### Document images with source code
◇ ◇ ◇ ◇
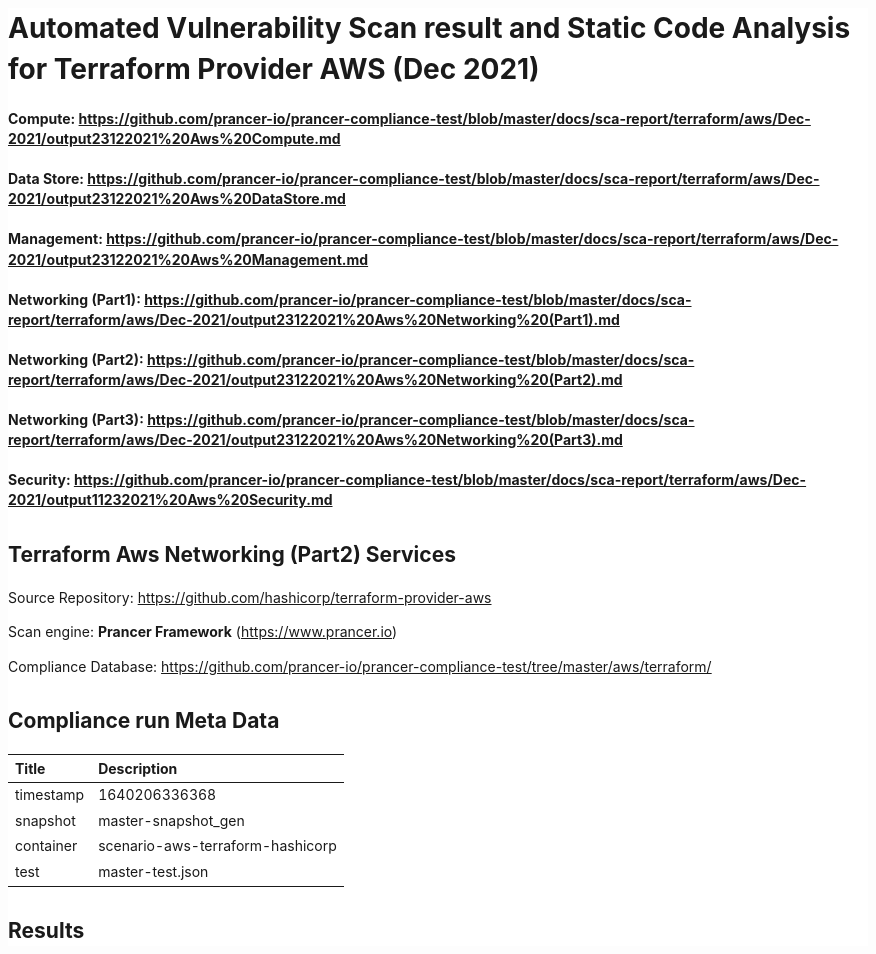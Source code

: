# Automated Vulnerability Scan result and Static Code Analysis for Terraform Provider AWS (Dec 2021)

#### Compute: https://github.com/prancer-io/prancer-compliance-test/blob/master/docs/sca-report/terraform/aws/Dec-2021/output23122021%20Aws%20Compute.md
#### Data Store: https://github.com/prancer-io/prancer-compliance-test/blob/master/docs/sca-report/terraform/aws/Dec-2021/output23122021%20Aws%20DataStore.md
#### Management: https://github.com/prancer-io/prancer-compliance-test/blob/master/docs/sca-report/terraform/aws/Dec-2021/output23122021%20Aws%20Management.md
#### Networking (Part1): https://github.com/prancer-io/prancer-compliance-test/blob/master/docs/sca-report/terraform/aws/Dec-2021/output23122021%20Aws%20Networking%20(Part1).md
#### Networking (Part2): https://github.com/prancer-io/prancer-compliance-test/blob/master/docs/sca-report/terraform/aws/Dec-2021/output23122021%20Aws%20Networking%20(Part2).md
#### Networking (Part3): https://github.com/prancer-io/prancer-compliance-test/blob/master/docs/sca-report/terraform/aws/Dec-2021/output23122021%20Aws%20Networking%20(Part3).md
#### Security: https://github.com/prancer-io/prancer-compliance-test/blob/master/docs/sca-report/terraform/aws/Dec-2021/output11232021%20Aws%20Security.md

## Terraform Aws Networking (Part2) Services

Source Repository: https://github.com/hashicorp/terraform-provider-aws

Scan engine: **Prancer Framework** (https://www.prancer.io)

Compliance Database: https://github.com/prancer-io/prancer-compliance-test/tree/master/aws/terraform/

## Compliance run Meta Data
| Title     | Description                      |
|:----------|:---------------------------------|
| timestamp | 1640206336368                    |
| snapshot  | master-snapshot_gen              |
| container | scenario-aws-terraform-hashicorp |
| test      | master-test.json                 |

## Results
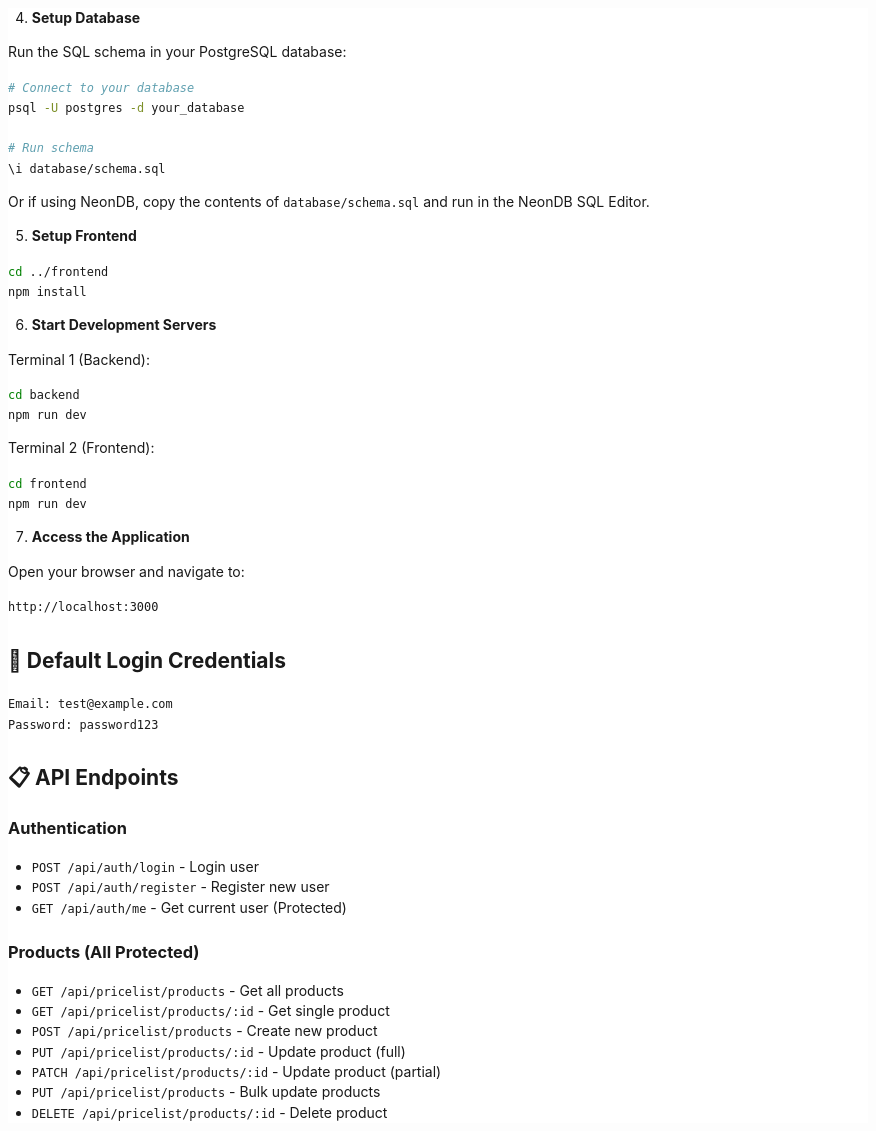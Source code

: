 4. **Setup Database**

Run the SQL schema in your PostgreSQL database:
```bash
# Connect to your database
psql -U postgres -d your_database

# Run schema
\i database/schema.sql
```

Or if using NeonDB, copy the contents of `database/schema.sql` and run in the NeonDB SQL Editor.

5. **Setup Frontend**
```bash
cd ../frontend
npm install
```

6. **Start Development Servers**

Terminal 1 (Backend):
```bash
cd backend
npm run dev
```

Terminal 2 (Frontend):
```bash
cd frontend
npm run dev
```

7. **Access the Application**

Open your browser and navigate to:
```
http://localhost:3000
```

## 🔐 Default Login Credentials
```
Email: test@example.com
Password: password123
```

## 📋 API Endpoints

### Authentication
- `POST /api/auth/login` - Login user
- `POST /api/auth/register` - Register new user
- `GET /api/auth/me` - Get current user (Protected)

### Products (All Protected)
- `GET /api/pricelist/products` - Get all products
- `GET /api/pricelist/products/:id` - Get single product
- `POST /api/pricelist/products` - Create new product
- `PUT /api/pricelist/products/:id` - Update product (full)
- `PATCH /api/pricelist/products/:id` - Update product (partial)
- `PUT /api/pricelist/products` - Bulk update products
- `DELETE /api/pricelist/products/:id` - Delete product
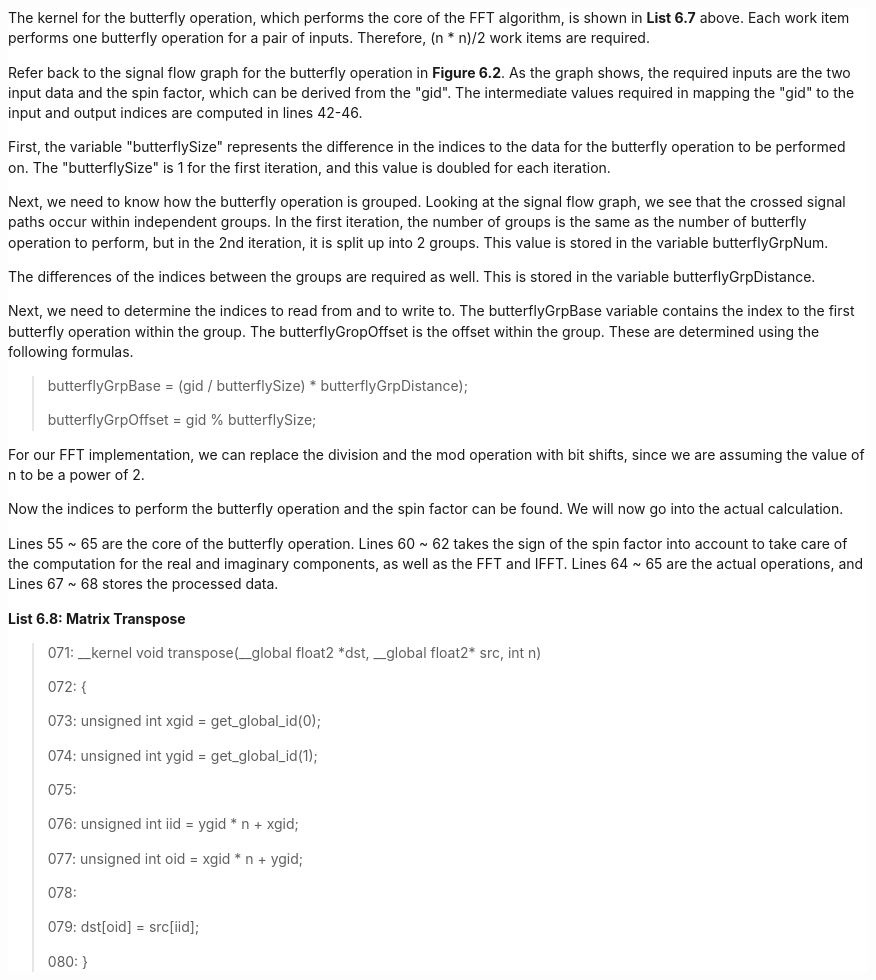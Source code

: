 The kernel for the butterfly operation, which performs the core of the FFT algorithm, is shown in **List 6.7** above. Each work item performs one butterfly operation for a pair of inputs. Therefore, (n \* n)/2 work items are required.&#x20;

Refer back to the signal flow graph for the butterfly operation in **Figure 6.2**. As the graph shows, the required inputs are the two input data and the spin factor, which can be derived from the "gid". The intermediate values required in mapping the "gid" to the input and output indices are computed in lines 42-46.&#x20;

First, the variable "butterflySize" represents the difference in the indices to the data for the butterfly operation to be performed on. The "butterflySize" is 1 for the first iteration, and this value is doubled for each iteration.&#x20;

Next, we need to know how the butterfly operation is grouped. Looking at the signal flow graph, we see that the crossed signal paths occur within independent groups. In the first iteration, the number of groups is the same as the number of butterfly operation to perform, but in the 2nd iteration, it is split up into 2 groups. This value is stored in the variable butterflyGrpNum.&#x20;

The differences of the indices between the groups are required as well. This is stored in the variable butterflyGrpDistance.&#x20;

Next, we need to determine the indices to read from and to write to. The butterflyGrpBase variable contains the index to the first butterfly operation within the group. The butterflyGropOffset is the offset within the group. These are determined using the following formulas.&#x20;

> butterflyGrpBase = (gid / butterflySize) \* butterflyGrpDistance);&#x20;
>
> butterflyGrpOffset = gid % butterflySize;&#x20;

For our FFT implementation, we can replace the division and the mod operation with bit shifts, since we are assuming the value of n to be a power of 2.&#x20;

Now the indices to perform the butterfly operation and the spin factor can be found. We will now go into the actual calculation.&#x20;

Lines 55 \~ 65 are the core of the butterfly operation. Lines 60 \~ 62 takes the sign of the spin factor into account to take care of the computation for the real and imaginary components, as well as the FFT and IFFT. Lines 64 \~ 65 are the actual operations, and Lines 67 \~ 68 stores the processed data.&#x20;

**List 6.8: Matrix Transpose**&#x20;

> 071: \_\_kernel void transpose(\_\_global float2 \*dst, \_\_global float2\* src, int n)&#x20;
>
> 072: {&#x20;
>
> 073: unsigned int xgid = get\_global\_id(0);&#x20;
>
> 074: unsigned int ygid = get\_global\_id(1);&#x20;
>
> 075:&#x20;
>
> 076: unsigned int iid = ygid \* n + xgid;&#x20;
>
> 077: unsigned int oid = xgid \* n + ygid;&#x20;
>
> 078:&#x20;
>
> 079: dst\[oid] = src\[iid];&#x20;
>
> 080: }&#x20;
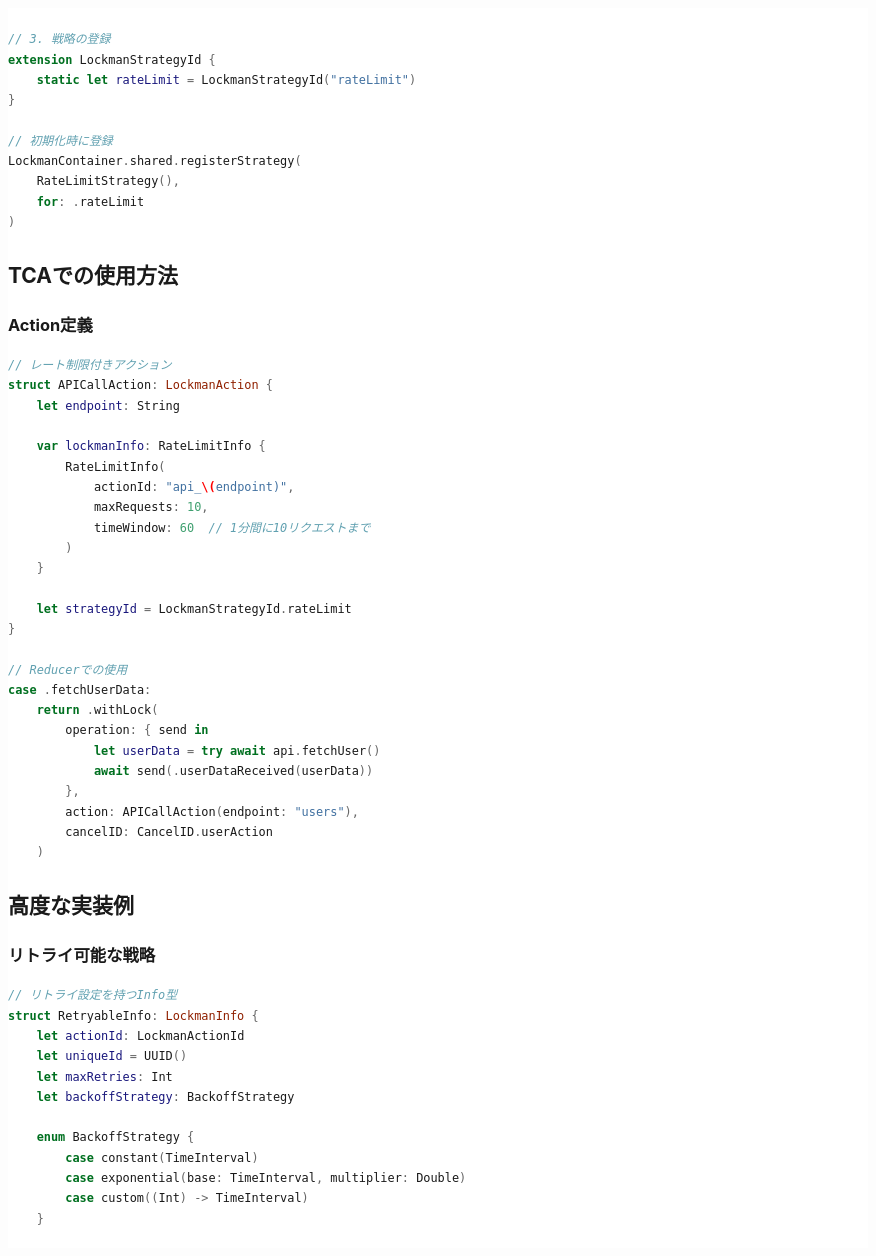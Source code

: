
 ```swift

// 3. 戦略の登録
extension LockmanStrategyId {
    static let rateLimit = LockmanStrategyId("rateLimit")
}

// 初期化時に登録
LockmanContainer.shared.registerStrategy(
    RateLimitStrategy(),
    for: .rateLimit
)
```

## TCAでの使用方法

### Action定義

```swift
// レート制限付きアクション
struct APICallAction: LockmanAction {
    let endpoint: String
    
    var lockmanInfo: RateLimitInfo {
        RateLimitInfo(
            actionId: "api_\(endpoint)",
            maxRequests: 10,
            timeWindow: 60  // 1分間に10リクエストまで
        )
    }
    
    let strategyId = LockmanStrategyId.rateLimit
}

// Reducerでの使用
case .fetchUserData:
    return .withLock(
        operation: { send in
            let userData = try await api.fetchUser()
            await send(.userDataReceived(userData))
        },
        action: APICallAction(endpoint: "users"),
        cancelID: CancelID.userAction
    )
```

## 高度な実装例

### リトライ可能な戦略

```swift
// リトライ設定を持つInfo型
struct RetryableInfo: LockmanInfo {
    let actionId: LockmanActionId
    let uniqueId = UUID()
    let maxRetries: Int
    let backoffStrategy: BackoffStrategy
    
    enum BackoffStrategy {
        case constant(TimeInterval)
        case exponential(base: TimeInterval, multiplier: Double)
        case custom((Int) -> TimeInterval)
    }
    
```
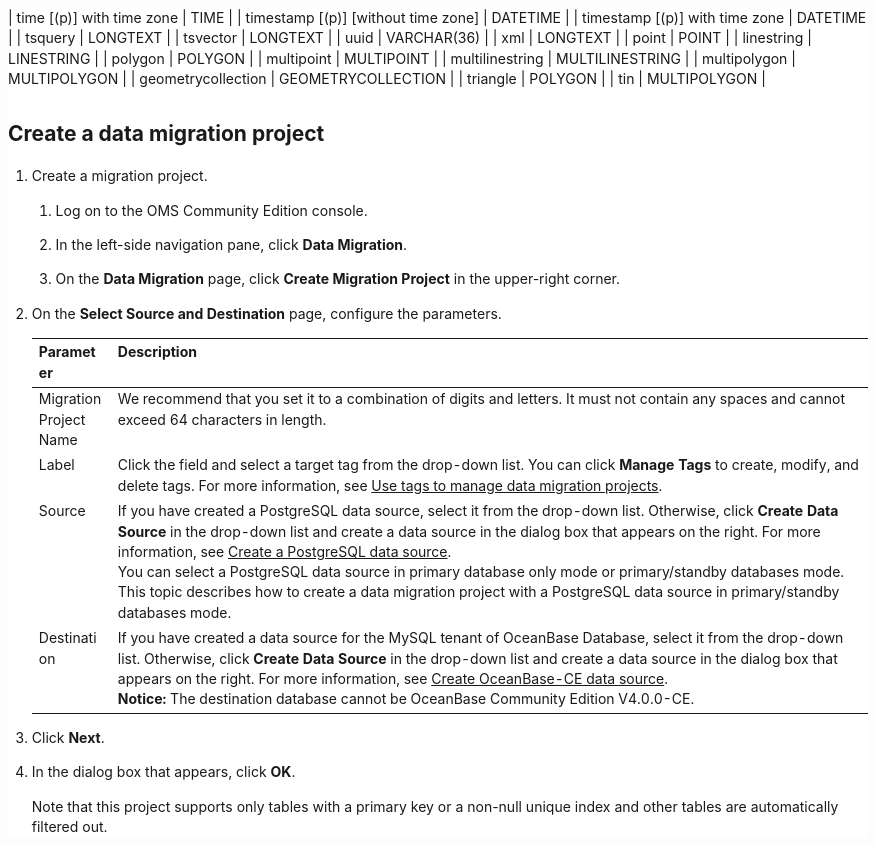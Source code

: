 | time [(p)] with time zone | TIME |
| timestamp [(p)] [without time zone] | DATETIME |
| timestamp [(p)] with time zone | DATETIME |
| tsquery | LONGTEXT |
| tsvector | LONGTEXT |
| uuid | VARCHAR(36) |
| xml | LONGTEXT |
| point | POINT |
| linestring | LINESTRING |
| polygon | POLYGON |
| multipoint | MULTIPOINT |
| multilinestring | MULTILINESTRING |
| multipolygon | MULTIPOLYGON |
| geometrycollection | GEOMETRYCOLLECTION |
| triangle | POLYGON |
| tin | MULTIPOLYGON |

## Create a data migration project

1. Create a migration project.

   1. Log on to the OMS Community Edition console.

   2. In the left-side navigation pane, click **Data Migration**.

   3. On the **Data Migration** page, click **Create Migration Project** in the upper-right corner.

2. On the **Select Source and Destination** page, configure the parameters.

   | Parameter | Description |
   |--------|-----------------------------------------------------------|
   | Migration Project Name | We recommend that you set it to a combination of digits and letters. It must not contain any spaces and cannot exceed 64 characters in length.  |
   | Label | Click the field and select a target tag from the drop-down list. You can click **Manage Tags** to create, modify, and delete tags. For more information, see [Use tags to manage data migration projects](../6.data-migration/15.manage-data-migration-projects/3.use-tags-to-manage-data-migration-projects.md).  |
   | Source | If you have created a PostgreSQL data source, select it from the drop-down list. Otherwise, click **Create Data Source** in the drop-down list and create a data source in the dialog box that appears on the right. For more information, see [Create a PostgreSQL data source](../8.create-and-manage-data-sources/1.create-a-data-source/9.create-a-pg-data-source.md). <br>You can select a PostgreSQL data source in primary database only mode or primary/standby databases mode. This topic describes how to create a data migration project with a PostgreSQL data source in primary/standby databases mode.  |
   | Destination | If you have created a data source for the MySQL tenant of OceanBase Database, select it from the drop-down list. Otherwise, click **Create Data Source** in the drop-down list and create a data source in the dialog box that appears on the right. For more information, see [Create OceanBase-CE data source](../8.create-and-manage-data-sources/1.create-a-data-source/1.add-an-oceanbase-ce-data-source.md). <br>**Notice:** The destination database cannot be OceanBase Community Edition V4.0.0-CE. |

3. Click **Next**.

4. In the dialog box that appears, click **OK**.

   Note that this project supports only tables with a primary key or a non-null unique index and other tables are automatically filtered out.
◇ ◇ ◇ ◇
### REQUIRED WORK
An exact copy is needed of the stretch above that opens with the line containing "timestamp | 1640206336368" and closes with the line containing "4. **Setup Database**"; the pictures are not part of it.

### OUTPUT OF THE EXERCISE
| timestamp | 1640206336368                    |
| snapshot  | master-snapshot_gen              |
| container | scenario-aws-terraform-hashicorp |
| test      | master-test.json                 |

## Results
Source code

: 4. **Setup Database**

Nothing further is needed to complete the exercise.